4

If std::uninitialized_copy is used to an initialized memory, does this use cause a memory leak or an undefined behavior?

For example:

std::vector<std::string> u = {"1", "2", "3"};
std::vector<std::string> v = {"4", "5", "6"};
// What happens to the original elements in v?
std::uninitialized_copy(u.begin(), u.end(), v.begin());
Jeongu Kim
  • 117
  • 6
  • 1
    I don't think the duplicate is accurate. It explains the difference between `std::copy` and `std::uninitialized_copy` but doesn't cover the case where the destination range is not uninitialized. It isn't clear in the duplicate if the copy will call the previous elements destructors or not. – François Andrieux Jun 25 '22 at 17:05
  • @FrançoisAndrieux The example implementation shown at https://en.cppreference.com/w/cpp/memory/ranges/uninitialized_copy 1) seems to indicate in place news are done without destructing what was there. Which kind of makes sense because the developer explicitly has to call unitialized_copy instead of copy. But I must admit it is not clearly specified as a requirement there – Pepijn Kramer Jun 25 '22 at 17:11
  • @FrançoisAndrieux The output range is specified as "*which is an uninitialized memory area*". So passing initialized memory violates the contract of the function and is UB. Doesn't matter what happens in that case. – Goswin von Brederlow Jun 25 '22 at 17:59
  • @GoswinvonBrederlow Is *"uninitialized memory area"* a formally defined concept in the first place? Hmm. – HolyBlackCat Jun 25 '22 at 18:00
  • @HolyBlackCat A grey area. In std::aligned_storage it's called "*uninitialized storage*". At least on https://en.cppreference.com/w/cpp/types/aligned_storage You would have to look up the exact wording in the specs for all the things that handle uninitialized memory to know for sure. Personally the informal description is enough for me to see it's not intended to be used with initialized objects in the output. – Goswin von Brederlow Jun 25 '22 at 18:07
  • @GoswinvonBrederlow It is unclear to me whether "uninitialized memory area" is normative. I don't think it is. Additionally, the requirement should be about whether or not the range contains class object, not about its state of initialization. For example, it seems intuitive that you should be able to call `std::unititialized_copy` on a range which was previously zeroed out with `std::memset`. Such a range is not unititialized, and it contains a number of instances of `unsigned char`, but it would be surprising if such a range couldn't be the destination range for `std::unititialized_copy`. – François Andrieux Jun 25 '22 at 18:19
  • @FrançoisAndrieux Indeed the definition of an uninitialized memory area is confusing; if an object is moved to another location (by move semantics) or destructed by its destructor, then is the area formerly occupied by the object uninitialized? – Jeongu Kim Jun 25 '22 at 18:25
  • 1
    @JeonguKim The formal term for what you are asking about in your comment is "storage" which is memory which may or may not be occupied by an object. Move semantics do not end the lifetime of a moved-from object, so the moved-from object still occupies its storage. It is just in a "moved-from" state, the meaning of which depends on the type of object, but it is still definitely in its lifetime and occupies its storage. If you explicitly call an object's destructor, that does end its lifetime and the storage it used to occupy becomes unoccupied by that object. – François Andrieux Jun 25 '22 at 18:43
  • @FrançoisAndrieux Now I am really clear! – Jeongu Kim Jun 25 '22 at 18:51
  • @FrançoisAndrieux zeroeing out a range with living objects that are not trivially destructible would be UB. But I would say calling the destructor on all objects within a memory range makes it uninitialized again. But for a language lawyer answer someone has to dig through the language specs. – Goswin von Brederlow Jun 25 '22 at 19:45

3 Answers3

7

TL;DR: Don't do this.

Assuming your std::string implementation uses SSO1 (all modern ones do, I believe), then this doesn't leak anything only if the strings are short enough to be SSO'ed.
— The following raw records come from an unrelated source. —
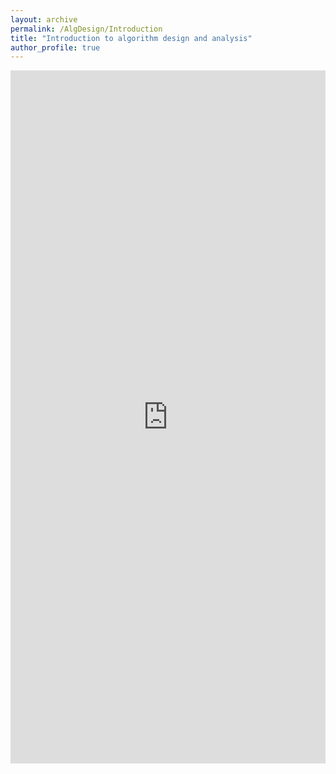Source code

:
 ```yaml
---
layout: archive
permalink: /AlgDesign/Introduction
title: "Introduction to algorithm design and analysis"
author_profile: true
---
```

<style>
.responsive-wrap iframe{ max-width: 100%;}
</style>
<div class="responsive-wrap">

<iframe src="https://docs.google.com/presentation/d/e/2PACX-1vQMo34yWuki7RnLw2QdV-Ihn3_91RUc1K65JVBSuNkRE5LlO6fsjphOMWa5Cw379TLuun1chYz-2-Hv/embed?start=false&loop=false&delayms=3000" frameborder="0" width="1920" height="1109" allowfullscreen="true" mozallowfullscreen="true" webkitallowfullscreen="true"></iframe>

</div>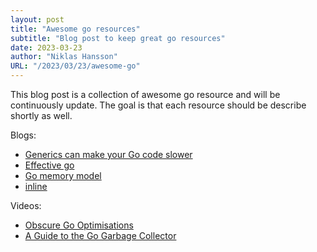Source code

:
 ```yaml
---
layout: post
title: "Awesome go resources"
subtitle: "Blog post to keep great go resources"
date: 2023-03-23
author: "Niklas Hansson"
URL: "/2023/03/23/awesome-go"
---
```


This blog post is a collection of awesome go resource and will be continuously update. The goal is that each resource should be describe shortly as well. 

Blogs:
- [Generics can make your Go code slower](https://planetscale.com/blog/generics-can-make-your-go-code-slower)
- [Effective go](https://go.dev/doc/effective_go)
- [Go memory model](https://go.dev/ref/mem)
- [inline](https://dave.cheney.net/2020/04/25/inlining-optimisations-in-go)

Videos: 
- [Obscure Go Optimisations](https://www.youtube.com/watch?v=rRtihWOcaLI)
- [A Guide to the Go Garbage Collector](https://tip.golang.org/doc/gc-guide)
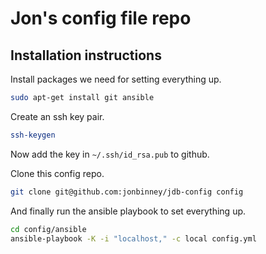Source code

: # Jon's config file repo

## Installation instructions

Install packages we need for setting everything up.

```bash
sudo apt-get install git ansible
```

Create an ssh key pair.

```bash
ssh-keygen
```

Now add the key in `~/.ssh/id_rsa.pub` to github.

Clone this config repo.

```bash
git clone git@github.com:jonbinney/jdb-config config
```

And finally run the ansible playbook to set everything up.

```bash
cd config/ansible
ansible-playbook -K -i "localhost," -c local config.yml
```
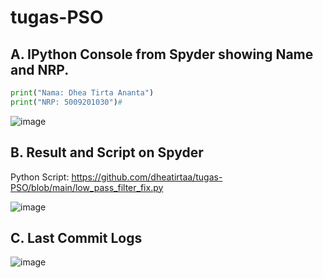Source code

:# tugas-PSO
## A. IPython Console from Spyder showing Name and NRP.
```python
print("Nama: Dhea Tirta Ananta")
print("NRP: 5009201030")#
```

![image](https://github.com/dheatirtaa/tugas-PSO/assets/144766452/af075f53-fd01-4d4a-9d66-f59356c999ce)

## B. Result and Script on Spyder
Python Script: https://github.com/dheatirtaa/tugas-PSO/blob/main/low_pass_filter_fix.py

![image](https://github.com/dheatirtaa/tugas-PSO/assets/144766452/bf25a93a-ca1b-447a-948f-ea9e4a3641e1)

## C. Last Commit Logs
![image](https://github.com/dheatirtaa/tugas-PSO/assets/144766452/61701223-db07-4881-ab86-55cf1d5d8c69)

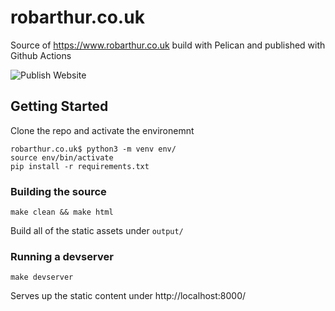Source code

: # robarthur.co.uk

Source of https://www.robarthur.co.uk build with Pelican and published with Github Actions


![Publish Website](https://github.com/robarthur/robarthur.co.uk/workflows/Publish%20Website/badge.svg)

## Getting Started

Clone the repo and activate the environemnt

```
robarthur.co.uk$ python3 -m venv env/
source env/bin/activate
pip install -r requirements.txt
```

### Building the source

```
make clean && make html
```

Build all of the static assets under `output/`

### Running a devserver

```
make devserver
```

Serves up the static content under http://localhost:8000/
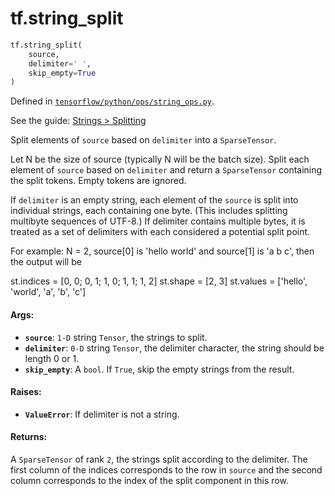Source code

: <div itemscope itemtype="http://developers.google.com/ReferenceObject">
<meta itemprop="name" content="tf.string_split" />
</div>

# tf.string_split

``` python
tf.string_split(
    source,
    delimiter=' ',
    skip_empty=True
)
```



Defined in [`tensorflow/python/ops/string_ops.py`](https://www.tensorflow.org/code/tensorflow/python/ops/string_ops.py).

See the guide: [Strings > Splitting](../../../api_guides/python/string_ops.md#Splitting)

Split elements of `source` based on `delimiter` into a `SparseTensor`.

Let N be the size of source (typically N will be the batch size). Split each
element of `source` based on `delimiter` and return a `SparseTensor`
containing the split tokens. Empty tokens are ignored.

If `delimiter` is an empty string, each element of the `source` is split
into individual strings, each containing one byte. (This includes splitting
multibyte sequences of UTF-8.) If delimiter contains multiple bytes, it is
treated as a set of delimiters with each considered a potential split point.

For example:
N = 2, source[0] is 'hello world' and source[1] is 'a b c', then the output
will be

st.indices = [0, 0;
              0, 1;
              1, 0;
              1, 1;
              1, 2]
st.shape = [2, 3]
st.values = ['hello', 'world', 'a', 'b', 'c']

#### Args:

* <b>`source`</b>: `1-D` string `Tensor`, the strings to split.
* <b>`delimiter`</b>: `0-D` string `Tensor`, the delimiter character, the string should
    be length 0 or 1.
* <b>`skip_empty`</b>: A `bool`. If `True`, skip the empty strings from the result.


#### Raises:

* <b>`ValueError`</b>: If delimiter is not a string.


#### Returns:

A `SparseTensor` of rank `2`, the strings split according to the delimiter.
The first column of the indices corresponds to the row in `source` and the
second column corresponds to the index of the split component in this row.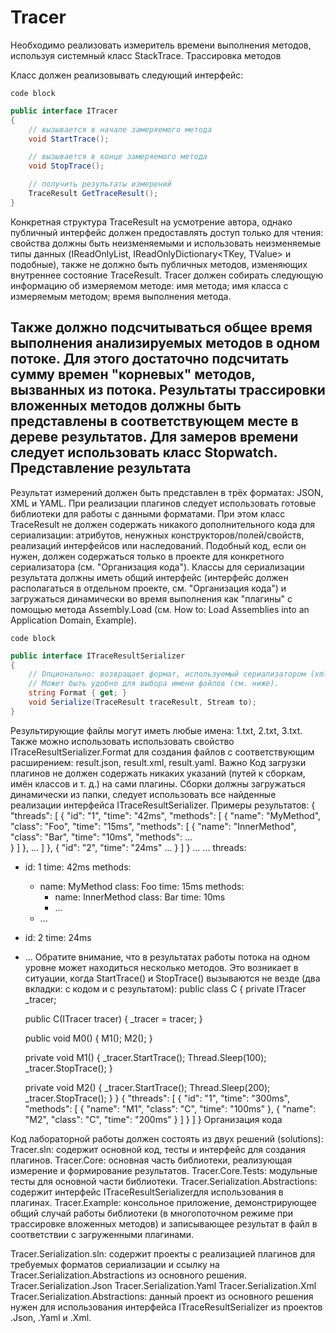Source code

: # Tracer
Необходимо реализовать измеритель времени выполнения методов, используя системный класс StackTrace.
Трассировка методов

Класс должен реализовывать следующий интерфейс:
```
code block
```

```C#
public interface ITracer 
{
    // вызывается в начале замеряемого метода
    void StartTrace();

    // вызывается в конце замеряемого метода
    void StopTrace();

    // получить результаты измерений
    TraceResult GetTraceResult();
}
```


Конкретная структура TraceResult на усмотрение автора, однако публичный интерфейс должен предоставлять доступ только для чтения: свойства должны быть неизменяемыми и использовать неизменяемые типы данных (IReadOnlyList<T>, IReadOnlyDictionary<TKey, TValue> и подобные), также не должно быть публичных методов, изменяющих внутреннее состояние TraceResult.
Tracer должен собирать следующую информацию об измеряемом методе:
имя метода;
имя класса с измеряемым методом;
время выполнения метода.

Также должно подсчитываться общее время выполнения анализируемых методов в одном потоке. Для этого достаточно подсчитать сумму времен "корневых" методов, вызванных из потока.
Результаты трассировки вложенных методов должны быть представлены в соответствующем месте в дереве результатов.
Для замеров времени следует использовать класс Stopwatch.
Представление результата
---------------------------------------
Результат измерений должен быть представлен в трёх форматах: JSON, XML и YAML. При реализации плагинов следует использовать готовые библиотеки для работы с данными форматами. 
При этом класс TraceResult не должен содержать никакого дополнительного кода для сериализации: атрибутов, ненужных конструкторов/полей/свойств, реализаций интерфейсов или наследований. Подобный код, если он нужен, должен содержаться только в проекте для конкретного сериализатора (см. "Организация кода").
Классы для сериализации результата должны иметь общий интерфейс (интерфейс должен располагаться в отдельном проекте, см. "Организация кода") и загружаться динамически во время выполнения как "плагины" с помощью метода Assembly.Load (см. How to: Load Assemblies into an Application Domain, Example).
```
code block
```
    
```C#
public interface ITraceResultSerializer
{
    // Опционально: возвращает формат, используемый сериализатором (xml/json/yaml).
    // Может быть удобно для выбора имени файлов (см. ниже).
    string Format { get; }
    void Serialize(TraceResult traceResult, Stream to);
}
```
Результирующие файлы могут иметь любые имена: 1.txt, 2.txt, 3.txt. Также можно использовать использовать свойство ITraceResultSerializer.Format для создания файлов с соответствующим расширением: result.json, result.xml, result.yaml.
Важно
Код загрузки плагинов не должен содержать никаких указаний (путей к сборкам, имён классов и т. д.) на сами плагины. Сборки должны загружаться динамически из папки, следует использовать все найденные реализации интерфейса ITraceResultSerializer. 
Примеры результатов:
{
    "threads": [
        {
            "id": "1",
            "time": "42ms",
            "methods": [
                {
                    "name": "MyMethod",
                    "class": "Foo",
                    "time": "15ms",
                    "methods": [
                        {
                            "name": "InnerMethod",
                            "class": "Bar",
                            "time": "10ms",
                            "methods": ...    
                        }
                    ]
                },
                ...
            ]
        },
        {
            "id": "2",
            "time": "24ms"
            ...
        }
    ]
}
<root>
    <thread id="1" time="42ms">
        <method name="MyMethod" time="15ms" class="Foo">
            <method name="InnerMethod" time="10ms" class="Bar"/>
        </method>
        ...
    </thread>
    <thread id="2" time="24ms">
        ...
    </thread>
</root>
threads:
  - id: 1
    time: 42ms
    methods:
      - name: MyMethod
        class: Foo
        time: 15ms
        methods:
          - name: InnerMethod
            class: Bar
            time: 10ms
          - ...
      - ...
  - id: 2
    time: 24ms
  - ...
Обратите внимание, что в результатах работы потока на одном уровне может находиться несколько методов. Это возникает в ситуации, когда StartTrace() и StopTrace() вызываются не везде (два вкладки: с кодом и с результатом):
public class C
{
    private ITracer _tracer;
    
    public C(ITracer tracer)
    {
        _tracer = tracer;
    }

    public void M0()
    {
        M1();
        M2();
    }
    
    private void M1()
    {
        _tracer.StartTrace();
        Thread.Sleep(100);
        _tracer.StopTrace();
    }
    
    private void M2()
    {
        _tracer.StartTrace();
        Thread.Sleep(200);
        _tracer.StopTrace();
    }
}
{
    "threads": [
        {
            "id": "1",
            "time": "300ms",
            "methods": [
                {
                    "name": "M1",
                    "class": "C",
                    "time": "100ms"
                },
                {
                    "name": "M2",
                    "class": "C",
                    "time": "200ms"
                }
            ]
        }
    ]
}
Организация кода

Код лабораторной работы должен состоять из двух решений (solutions):
Tracer.sln: содержит основной код, тесты и интерфейс для создания плагинов.
Tracer.Core: основная часть библиотеки, реализующая измерение и формирование результатов.
Tracer.Core.Tests: модульные тесты для основной части библиотеки.
Tracer.Serialization.Abstractions: содержит интерфейс ITraceResultSerializerдля использования в плагинах.
Tracer.Example: консольное приложение, демонстрирующее общий случай работы библиотеки (в многопоточном режиме при трассировке вложенных методов) и записывающее результат в файл в соответствии с загруженными плагинами.

Tracer.Serialization.sln: содержит проекты с реализацией плагинов для требуемых форматов сериализации и ссылку на Tracer.Serialization.Abstractions из основного решения.
Tracer.Serialization.Json
Tracer.Serialization.Yaml
Tracer.Serialization.Xml
Tracer.Serialization.Abstractions: данный проект из основного решения нужен для использования интерфейса ITraceResultSerializer из проектов .Json, .Yaml и .Xml.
Any possible UB here is governed by [basic.life]/5:

A program may end the lifetime of an object of class type without invoking the destructor, by reusing or releasing the storage as described above.

[Note 3: A delete-expression ([expr.delete]) invokes the destructor prior to releasing the storage. — end note]

In this case, the destructor is not implicitly invoked and any program that depends on the side effects produced by the destructor has undefined behavior.

It's not entirely clear to me what "depending on side effects" entails (can you solemnly declare that you don't mind the lack of side effects, and get rid of UB this way?), but destroying a SSO'ed string should have no side effects.

But! If you enable iterator debugging, then the destructor might get side effects regardless of SSO (to somehow notify the iterators that they should be invalidated). Then skipping the destructor might be problematic.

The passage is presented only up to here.